For some polymers below or near their glass transition temperature, a particular type of non-Fickian solvent diffusion, known as Case Ⅱ diffusion, is typically observed. To describe the coupling effect of Case Ⅱ diffusion and swelling deformation in polymers, theoretical models are established based on continuum mechanics. Here, governing equations for solvent penetration into polymer are derived and specialized in the reference configuration, including the mechanical-chemical equilibrium state equation, the concentration-dependent diffusion equation, and the molecular number conservation equation.
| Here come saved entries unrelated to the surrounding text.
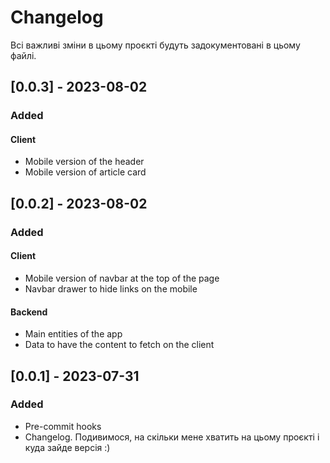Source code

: # Changelog

Всі важливі зміни в цьому проєкті будуть задокументовані в цьому файлі.

## [0.0.3] - 2023-08-02

### Added

#### Client

- Mobile version of the header
- Mobile version of article card

## [0.0.2] - 2023-08-02

### Added

#### Client

- Mobile version of navbar at the top of the page
- Navbar drawer to hide links on the mobile

#### Backend

- Main entities of the app
- Data to have the content to fetch on the client

## [0.0.1] - 2023-07-31

### Added

- Pre-commit hooks
- Changelog. Подивимося, на скільки мене хватить на цьому проєкті і куда зайде версія :)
Additionally, a visco-hyperelastic constitutive equation taking into account the time-dependent deformation characteristics of the material is integrated to reflect the competition mechanism between relaxation rate of the polymeric network and migration of solvent in Case Ⅱ diffusion. This modeling approach is used to analyze the transient free swelling process for two material systems, so as to investigate the behavior of unidirectional Case Ⅱ diffusion in columnar and tabular polymer specimens without constraint. By applying appropriate boundary and initial conditions, the concentration, stress, and deformation field variables during the unidirectional diffusion are directly obtained. The distribution and evolution of these calculation results are compared with experimental observations, moderately validating the effectiveness and adaptability of the proposed coupling analysis method regarding polymer swelling. This developed theory may provide important guidance for practical applications such as membrane designing or drug delivery systems, where Case Ⅱ diffusion commonly occurs. It also aids in enhancing understanding of the combination of different polymer-solvent diffusion scenarios, from Fickian to non-Fickian circumstances.